Recognizing the electoral process in Honduras is recognizing the fundamental rights of the people to have a voice.
The elections were programmed by the Honduran constitutional process which dictates that they occur every four years and the last president was elected on November 29, 2005. That candidate was liberal party candidate José Manuel Zelaya Rosales. I will not go into whether fraud did or did not occur then as it is not important to this electoral process which clearly does not include him.

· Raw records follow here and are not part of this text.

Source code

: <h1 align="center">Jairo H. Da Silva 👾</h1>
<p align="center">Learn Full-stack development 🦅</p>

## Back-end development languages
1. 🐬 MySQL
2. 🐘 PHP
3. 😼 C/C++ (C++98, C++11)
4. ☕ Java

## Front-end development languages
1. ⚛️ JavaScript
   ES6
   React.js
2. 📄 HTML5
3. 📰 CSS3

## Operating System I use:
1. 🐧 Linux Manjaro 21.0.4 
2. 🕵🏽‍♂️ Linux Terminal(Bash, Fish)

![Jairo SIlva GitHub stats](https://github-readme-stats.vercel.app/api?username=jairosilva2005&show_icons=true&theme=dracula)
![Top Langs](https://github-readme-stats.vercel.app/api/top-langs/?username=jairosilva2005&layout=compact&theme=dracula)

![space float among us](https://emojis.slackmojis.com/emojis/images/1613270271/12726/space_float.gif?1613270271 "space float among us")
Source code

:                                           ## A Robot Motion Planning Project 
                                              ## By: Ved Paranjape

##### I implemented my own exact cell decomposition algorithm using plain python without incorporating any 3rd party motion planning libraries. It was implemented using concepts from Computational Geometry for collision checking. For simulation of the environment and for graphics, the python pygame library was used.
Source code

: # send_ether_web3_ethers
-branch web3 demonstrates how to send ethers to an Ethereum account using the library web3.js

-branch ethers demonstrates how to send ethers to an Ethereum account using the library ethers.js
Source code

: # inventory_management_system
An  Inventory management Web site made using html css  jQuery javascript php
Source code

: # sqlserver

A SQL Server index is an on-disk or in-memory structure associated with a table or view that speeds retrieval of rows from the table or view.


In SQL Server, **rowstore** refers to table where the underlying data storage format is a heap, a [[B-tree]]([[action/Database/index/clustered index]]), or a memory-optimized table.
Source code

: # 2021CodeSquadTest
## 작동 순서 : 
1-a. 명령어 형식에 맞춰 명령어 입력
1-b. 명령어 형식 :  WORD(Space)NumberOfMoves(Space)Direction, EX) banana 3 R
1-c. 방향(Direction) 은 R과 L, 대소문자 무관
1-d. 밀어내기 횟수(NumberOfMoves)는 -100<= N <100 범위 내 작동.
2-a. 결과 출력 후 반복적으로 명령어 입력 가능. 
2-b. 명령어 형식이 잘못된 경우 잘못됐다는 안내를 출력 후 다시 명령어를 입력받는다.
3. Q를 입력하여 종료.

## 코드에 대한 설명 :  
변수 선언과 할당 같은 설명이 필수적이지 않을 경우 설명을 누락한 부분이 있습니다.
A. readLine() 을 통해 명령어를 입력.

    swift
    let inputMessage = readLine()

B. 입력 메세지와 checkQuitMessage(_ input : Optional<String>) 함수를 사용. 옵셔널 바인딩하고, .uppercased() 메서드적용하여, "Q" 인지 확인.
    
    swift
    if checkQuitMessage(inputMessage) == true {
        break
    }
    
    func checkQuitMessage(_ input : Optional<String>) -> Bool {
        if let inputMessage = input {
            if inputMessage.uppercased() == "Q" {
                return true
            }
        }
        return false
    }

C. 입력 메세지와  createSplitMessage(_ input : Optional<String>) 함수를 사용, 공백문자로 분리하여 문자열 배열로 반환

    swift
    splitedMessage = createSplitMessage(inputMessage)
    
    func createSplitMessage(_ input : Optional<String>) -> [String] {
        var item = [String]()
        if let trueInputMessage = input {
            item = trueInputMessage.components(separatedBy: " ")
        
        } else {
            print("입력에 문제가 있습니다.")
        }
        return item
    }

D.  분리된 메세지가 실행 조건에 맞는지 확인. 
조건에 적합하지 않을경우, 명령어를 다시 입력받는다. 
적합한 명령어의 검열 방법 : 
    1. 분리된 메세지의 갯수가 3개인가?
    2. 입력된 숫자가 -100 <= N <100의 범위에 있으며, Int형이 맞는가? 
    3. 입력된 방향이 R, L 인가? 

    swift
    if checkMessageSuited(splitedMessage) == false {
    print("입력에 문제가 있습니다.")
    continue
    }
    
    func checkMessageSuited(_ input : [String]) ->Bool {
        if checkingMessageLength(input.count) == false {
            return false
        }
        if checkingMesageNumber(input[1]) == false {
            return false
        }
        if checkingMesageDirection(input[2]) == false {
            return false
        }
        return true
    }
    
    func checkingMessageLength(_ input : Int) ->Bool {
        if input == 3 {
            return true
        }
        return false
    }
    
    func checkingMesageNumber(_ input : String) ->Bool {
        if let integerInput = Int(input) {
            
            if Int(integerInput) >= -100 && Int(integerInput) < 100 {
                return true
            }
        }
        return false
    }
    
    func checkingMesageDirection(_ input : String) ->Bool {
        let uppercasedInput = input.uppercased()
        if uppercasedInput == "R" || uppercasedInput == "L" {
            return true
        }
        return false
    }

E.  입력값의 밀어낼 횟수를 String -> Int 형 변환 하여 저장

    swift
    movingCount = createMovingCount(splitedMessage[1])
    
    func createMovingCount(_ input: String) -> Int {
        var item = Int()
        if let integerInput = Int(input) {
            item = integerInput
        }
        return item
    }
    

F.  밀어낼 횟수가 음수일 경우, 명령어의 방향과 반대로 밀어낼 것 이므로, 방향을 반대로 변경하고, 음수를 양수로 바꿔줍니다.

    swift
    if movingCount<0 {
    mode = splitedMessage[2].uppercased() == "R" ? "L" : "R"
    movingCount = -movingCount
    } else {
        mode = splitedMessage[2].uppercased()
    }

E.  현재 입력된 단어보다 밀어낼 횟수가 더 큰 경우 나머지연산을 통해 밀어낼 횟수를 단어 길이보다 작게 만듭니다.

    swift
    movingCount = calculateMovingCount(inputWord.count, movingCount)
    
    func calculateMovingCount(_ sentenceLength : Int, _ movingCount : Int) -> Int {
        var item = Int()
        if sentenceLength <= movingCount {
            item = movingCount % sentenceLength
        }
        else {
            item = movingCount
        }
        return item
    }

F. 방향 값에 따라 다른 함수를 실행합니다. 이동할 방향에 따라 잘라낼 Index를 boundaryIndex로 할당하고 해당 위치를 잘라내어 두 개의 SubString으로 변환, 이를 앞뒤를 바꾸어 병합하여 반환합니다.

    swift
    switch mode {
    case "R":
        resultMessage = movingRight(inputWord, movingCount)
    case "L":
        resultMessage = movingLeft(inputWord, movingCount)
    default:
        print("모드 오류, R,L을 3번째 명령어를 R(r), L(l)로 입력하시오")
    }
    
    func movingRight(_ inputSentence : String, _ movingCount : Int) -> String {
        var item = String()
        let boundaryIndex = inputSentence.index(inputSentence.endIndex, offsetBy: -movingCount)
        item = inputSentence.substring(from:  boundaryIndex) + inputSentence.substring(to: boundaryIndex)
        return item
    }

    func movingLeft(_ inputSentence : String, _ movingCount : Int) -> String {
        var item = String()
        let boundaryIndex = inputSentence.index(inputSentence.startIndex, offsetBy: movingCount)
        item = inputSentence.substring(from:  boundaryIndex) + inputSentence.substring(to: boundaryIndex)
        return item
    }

The preliminary vote for the candidates that we have today was held last year in November. The election was held late due to a natural disaster that occurred then. However, while I recognize that there was serious flooding and good reason to delay the primaries many felt that Zelaya wanted to do away with them all together at that time and there was a feeling of uneasiness growing in the population at that time as to his plans of turning over the presidency when the time came. The vote was held though and out of that primary came the following candidates: Nationalist Candidate: Porfirio Lobo Sosa, Liberal Party Candidate: Elvin Santos, Christian Democracy Candidate: Felicito Avila, PINU Candidate: Bernard Martinez (and the first Garifuna candidate ever), and UD Candidate: Cesar Ham. At that time Honduras also had their very first independent candidate: Carlos H Reyes. However, Carlos H Reyes has resigned his aspiration to the presidency. It is clear that on November 29, 2009 elections were scheduled to be held and during that same time frame Jose Manuel Zelaya Rosales still held the presidency. So the process is legitimate even though he claims it is not.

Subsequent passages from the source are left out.